THE TASK: Copy every line of the records that includes the word "galaxy".

GIVEN RECORDS:
_ _ _
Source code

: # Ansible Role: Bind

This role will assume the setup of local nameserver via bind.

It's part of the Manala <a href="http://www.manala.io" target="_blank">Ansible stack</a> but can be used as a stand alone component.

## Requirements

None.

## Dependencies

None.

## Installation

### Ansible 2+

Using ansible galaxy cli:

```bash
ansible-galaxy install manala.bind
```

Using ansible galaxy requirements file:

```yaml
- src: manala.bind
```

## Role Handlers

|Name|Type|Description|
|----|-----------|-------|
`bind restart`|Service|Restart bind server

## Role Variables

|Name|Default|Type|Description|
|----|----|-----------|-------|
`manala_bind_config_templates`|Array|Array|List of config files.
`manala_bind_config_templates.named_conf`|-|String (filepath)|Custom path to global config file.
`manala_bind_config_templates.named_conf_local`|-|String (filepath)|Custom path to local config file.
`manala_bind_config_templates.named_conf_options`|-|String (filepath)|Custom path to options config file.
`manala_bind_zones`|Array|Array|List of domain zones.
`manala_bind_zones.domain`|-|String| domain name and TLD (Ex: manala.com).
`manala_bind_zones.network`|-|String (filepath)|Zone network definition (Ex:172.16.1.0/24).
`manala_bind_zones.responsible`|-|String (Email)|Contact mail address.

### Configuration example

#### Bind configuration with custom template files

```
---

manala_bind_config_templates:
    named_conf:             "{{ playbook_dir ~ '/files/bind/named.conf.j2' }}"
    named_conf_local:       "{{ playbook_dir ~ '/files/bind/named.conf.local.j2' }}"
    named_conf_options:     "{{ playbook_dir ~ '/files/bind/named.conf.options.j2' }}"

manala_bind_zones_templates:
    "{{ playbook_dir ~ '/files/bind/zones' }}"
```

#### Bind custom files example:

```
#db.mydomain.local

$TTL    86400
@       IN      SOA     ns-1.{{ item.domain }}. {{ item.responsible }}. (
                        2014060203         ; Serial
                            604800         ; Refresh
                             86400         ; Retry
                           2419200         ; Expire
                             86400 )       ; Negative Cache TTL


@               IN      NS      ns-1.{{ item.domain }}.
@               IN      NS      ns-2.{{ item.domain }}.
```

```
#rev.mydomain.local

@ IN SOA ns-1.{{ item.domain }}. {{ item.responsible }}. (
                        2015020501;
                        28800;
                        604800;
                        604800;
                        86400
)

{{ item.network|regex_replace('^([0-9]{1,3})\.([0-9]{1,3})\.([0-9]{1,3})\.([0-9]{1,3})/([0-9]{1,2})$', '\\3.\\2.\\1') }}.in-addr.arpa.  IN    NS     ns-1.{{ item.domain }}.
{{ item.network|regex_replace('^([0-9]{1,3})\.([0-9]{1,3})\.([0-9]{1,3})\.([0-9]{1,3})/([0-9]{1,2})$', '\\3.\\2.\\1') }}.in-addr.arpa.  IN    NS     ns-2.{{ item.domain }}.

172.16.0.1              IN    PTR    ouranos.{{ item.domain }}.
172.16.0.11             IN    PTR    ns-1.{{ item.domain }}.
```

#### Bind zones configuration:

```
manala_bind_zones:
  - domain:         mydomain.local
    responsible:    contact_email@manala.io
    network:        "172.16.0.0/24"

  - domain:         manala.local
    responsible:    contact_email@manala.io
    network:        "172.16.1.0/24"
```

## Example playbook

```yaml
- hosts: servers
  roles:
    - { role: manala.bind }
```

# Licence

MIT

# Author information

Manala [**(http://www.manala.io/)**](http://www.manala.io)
_ _ _
ANSWER SPACE:
Using ansible galaxy cli:
ansible-galaxy install manala.bind
Using ansible galaxy requirements file:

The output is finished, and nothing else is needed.